REQUIREMENT.
Take the entries below and print, exactly, the stretch from the line containing "The Fermilab intensity" through the line containing "In addition, the", both included.

Plain-text document sources.
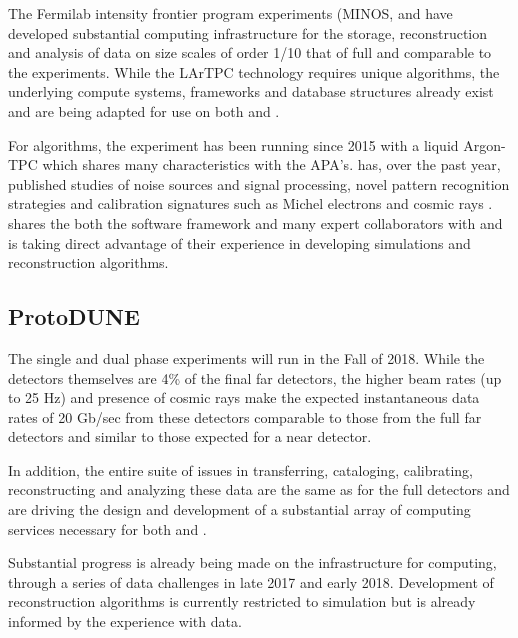 \begin{enumerate}
The Fermilab intensity frontier program experiments (MINOS\cite{minos},  \cite{minerva} and  \cite{nova} have developed substantial computing infrastructure for the storage, reconstruction and analysis of data on size scales of order 1/10 that of full   and comparable to the  experiments. While the LArTPC technology requires unique algorithms, the underlying compute systems, frameworks and database structures already exist and are being adapted for use on both  and  .

For algorithms, the  \cite{Acciarri:2016smi} experiment has been running since 2015 with a liquid Argon-TPC which shares many characteristics with the   APA's.     has, over the past year, published studies of noise sources and signal processing\cite{Acciarri:2017sde,Adams:2018dra}, novel pattern recognition strategies \cite{Acciarri:2016ryt,Acciarri:2017hat} and calibration signatures such as Michel electrons and cosmic rays \cite{Acciarri:2017sjy,Acciarri:2017sde}.    shares the both the \larsoft software framework and many expert collaborators with   and is taking direct advantage of their experience in developing simulations and reconstruction algorithms.


\subsection{ProtoDUNE}\label{sw:PD-planning}

The  single and dual phase experiments will run in the Fall of 2018.  While the detectors themselves are 4\% of the final far detectors, the higher beam rates (up to 25 Hz) and presence of cosmic rays make the expected instantaneous data rates of 20 Gb/sec from these detectors comparable to those from the full far detectors and similar to those expected for a near detector. 

In addition, the entire suite of issues in transferring, cataloging, calibrating, reconstructing and analyzing these data are the same as for the full detectors and are driving the design and development of a substantial array of computing services necessary for both  and  .

Substantial progress is already being made on the infrastructure for computing, through a series of data challenges in late 2017 and early 2018. Development of reconstruction algorithms is currently restricted to simulation but is already informed by the experience with   data.


\end{enumerate}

EXERCISE RESPONSE.
The Fermilab intensity frontier program experiments (MINOS\cite{minos},  \cite{minerva} and  \cite{nova} have developed substantial computing infrastructure for the storage, reconstruction and analysis of data on size scales of order 1/10 that of full   and comparable to the  experiments. While the LArTPC technology requires unique algorithms, the underlying compute systems, frameworks and database structures already exist and are being adapted for use on both  and  .

For algorithms, the  \cite{Acciarri:2016smi} experiment has been running since 2015 with a liquid Argon-TPC which shares many characteristics with the   APA's.     has, over the past year, published studies of noise sources and signal processing\cite{Acciarri:2017sde,Adams:2018dra}, novel pattern recognition strategies \cite{Acciarri:2016ryt,Acciarri:2017hat} and calibration signatures such as Michel electrons and cosmic rays \cite{Acciarri:2017sjy,Acciarri:2017sde}.    shares the both the \larsoft software framework and many expert collaborators with   and is taking direct advantage of their experience in developing simulations and reconstruction algorithms.


\subsection{ProtoDUNE}\label{sw:PD-planning}

The  single and dual phase experiments will run in the Fall of 2018.  While the detectors themselves are 4\% of the final far detectors, the higher beam rates (up to 25 Hz) and presence of cosmic rays make the expected instantaneous data rates of 20 Gb/sec from these detectors comparable to those from the full far detectors and similar to those expected for a near detector. 

In addition, the entire suite of issues in transferring, cataloging, calibrating, reconstructing and analyzing these data are the same as for the full detectors and are driving the design and development of a substantial array of computing services necessary for both  and  .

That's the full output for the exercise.